The dividend $u$ and divisor $v$ are scaled (multiplied) by the same constant. This obviously doesn't affect the quotient $q$. TAOCP calls this "normalization" and is done for two reasons. First, it makes $v$'s leading digit at least as large as the base, which makes the next digit $\widehat{q}$ of the quotient $q$ easier to guess. Second, it makes $u$ have an additional digit so that every successive $\widehat{q}$ can be computed by a 2-digit glance at the front of $u$ and a 1-digit glance at the front of $v$. Otherwise the first $\widehat{q}$ would need additional logic to decide whether to access and replace either 1 or 2 digits from $u$.
A smart method of guessing and adjusting the next digit $\widehat{q}$ of $q$. Some proofs and exercises are provided to show that the guess is going to be damn good, specifically $\widehat{q} - 2 \le q \le \widehat{q}.$
In the unlikely case (TAOCP says probability $2/base$) that $\widehat{q}$ is too large by 1, you have to go back and adjust. You can instead check if $\widehat{q} * v$ is larger than the part of $u$ that it will be subtracted from, and decrement $\widehat{q}$ in advance.
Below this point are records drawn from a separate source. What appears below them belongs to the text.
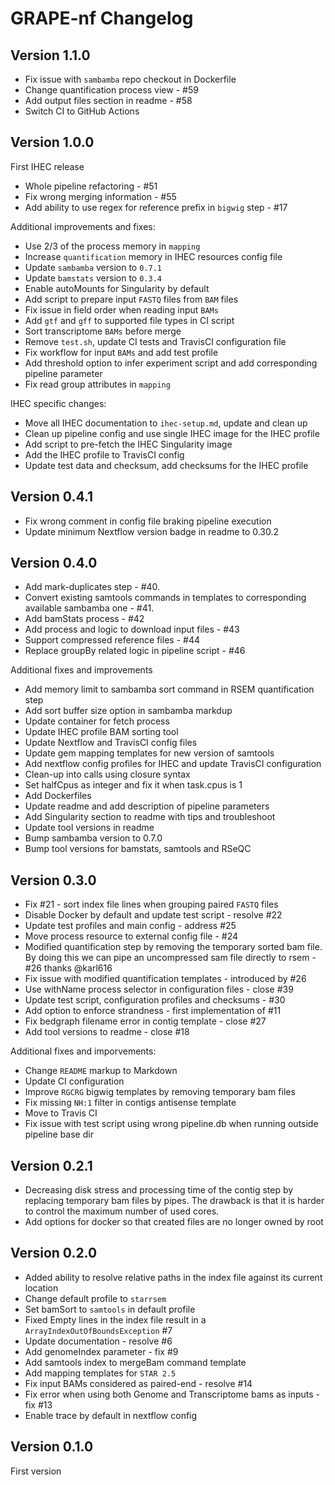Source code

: # GRAPE-nf Changelog

## Version 1.1.0

- Fix issue with `sambamba` repo checkout in Dockerfile
- Change quantification process view - #59
- Add output files section in readme - #58
- Switch CI to GitHub Actions


## Version 1.0.0

First IHEC release

- Whole pipeline refactoring - #51
- Fix wrong merging information - #55
- Add ability to use regex for reference prefix in `bigwig` step - #17

Additional improvements and fixes:

- Use 2/3 of the process memory in `mapping`
- Increase `quantification` memory in IHEC resources config file
- Update `sambamba` version to `0.7.1`
- Update `bamstats` version to `0.3.4`
- Enable autoMounts for Singularity by default
- Add script to prepare input `FASTQ` files from `BAM` files
- Fix issue in field order when reading input `BAMs`
- Add `gtf` and `gff` to supported file types in CI script
- Sort transcriptome `BAMs` before merge
- Remove `test.sh`, update CI tests and TravisCI configuration file
- Fix workflow for input `BAMs` and add test profile
- Add threshold option to infer experiment script and add corresponding pipeline parameter
- Fix read group attributes in `mapping`

IHEC specific changes:

- Move all IHEC documentation to `ihec-setup.md`, update and clean up
- Clean up pipeline config and use single IHEC image for the IHEC profile
- Add script to pre-fetch the IHEC Singularity image
- Add the IHEC profile to TravisCI config
- Update test data and checksum, add checksums for the IHEC profile

## Version 0.4.1

- Fix wrong comment in config file braking pipeline execution
- Update minimum Nextflow version badge in readme to 0.30.2

## Version 0.4.0

- Add mark-duplicates step - #40.
- Convert existing samtools commands in templates to corresponding available sambamba one - #41.
- Add bamStats process - #42
- Add process and logic to download input files - #43
- Support compressed reference files - #44
- Replace groupBy related logic in pipeline script - #46

Additional fixes and improvements

- Add memory limit to sambamba sort command in RSEM quantification step
- Add sort buffer size option in sambamba markdup
- Update container for fetch process
- Update IHEC profile BAM sorting tool
- Update Nextflow and TravisCI config files
- Update gem mapping templates for new version of samtools
- Add nextflow config profiles for IHEC and update TravisCI configuration
- Clean-up into calls using closure syntax
- Set halfCpus as integer and fix it when task.cpus is 1
- Add Dockerfiles
- Update readme and add description of pipeline parameters
- Add Singularity section to readme with tips and troubleshoot
- Update tool versions in readme
- Bump sambamba version to 0.7.0
- Bump tool versions for bamstats, samtools and RSeQC

## Version 0.3.0

- Fix #21 - sort index file lines when grouping paired `FASTQ` files
- Disable Docker by default and update test script - resolve #22
- Update test profiles and main config - address #25
- Move process resource to external config file - #24
- Modified quantification step by removing the temporary sorted bam file. By doing this we can pipe an uncompressed sam file directly to rsem   - #26 thanks @karl616
- Fix issue with modified quantification templates - introduced by #26
- Use withName process selector in configuration files - close #39
- Update test script, configuration profiles and checksums - #30
- Add option to enforce strandness - first implementation of #11
- Fix bedgraph filename error in contig template - close #27
- Add tool versions to readme - close #18

Additional fixes and imporvements:

- Change `README` markup to Markdown
- Update CI configuration
- Improve `RGCRG` bigwig templates by removing temporary bam files
- Fix missing `NH:1` filter in contigs antisense template
- Move to Travis CI
- Fix issue with test script using wrong pipeline.db when running outside pipeline base dir


## Version 0.2.1

- Decreasing disk stress and processing time of the contig step by replacing temporary bam files by pipes. The drawback is that it is harder to control the maximum number of used cores.
- Add options for docker so that created files are no longer owned by root

## Version 0.2.0

- Added ability to resolve relative paths in the index file against its current location
- Change default profile to `starrsem`
- Set bamSort to `samtools` in default profile
- Fixed Empty lines in the index file result in a `ArrayIndexOutOfBoundsException` #7
- Update documentation - resolve #6
- Add genomeIndex parameter - fix #9
- Add samtools index to mergeBam command template
- Add mapping templates for `STAR 2.5`
- Fix input BAMs considered as paired-end - resolve #14
- Fix error when using both Genome and Transcriptome bams as inputs - fix #13
- Enable trace by default in nextflow config

## Version 0.1.0

First version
I'm nearly dependent on a mental picture, needing to imagine the loop variables moving across the data that they index, the data sizes in relative scale, and the result being built one digit at a time:

Here are some additional tips:

have a bignum "playground" open to compare and test with - I used the python REPL
do not optimize or play arithmetic tricks, just get it working and make incremental improvements later
if you're not fast with a debugger, invest in bignum dumping and printing routines
find meaningful labels for the notation, like "first digits" or "head" instead of u_j+n * b + u_j+n-1
use the familiar base 10 when constructing examples to demonstrate some of the algorithms intricacies, for example 19800/1 normalizes to 99000/5 and it's clear why a leading zero is needed (without it, 99/5 > b)
have test code against a trusted library, here for GNU MP:

    for(int i=0; i<N_TESTS_DIV; ++i) {
        do {
            generate_inputs(their_a, &our_a, true);
            generate_inputs(their_b, &our_b, true);
        }
        while(bn_zerotest(&our_b));

        mpz_tdiv_qr(their_quotient, their_remainder, their_a, their_b);
        bn_div(&our_quotient, &our_remainder, &our_a, &our_b);

        if(0 != compare(their_quotient, &our_quotient)) { /* ... */ }
        if(0 != compare(their_remainder, &our_remainder)) { /* ... */ }
    }

After I got it working, I discarded it. The first reason is that the Hacker's Delight (HD) implementation runs faster. Second, there are cases where the raw digit access used by HD's implementation is necessary, like during mulmod() and expmod(), where an array of digits has to temporarily hold a product twice as long as the bignums can hold. In other words, HD's implementation is more general. It can be pointed at any array of digits, whether it's within the guts of a bignum or alloca()'d or malloc()'d uint32_t's.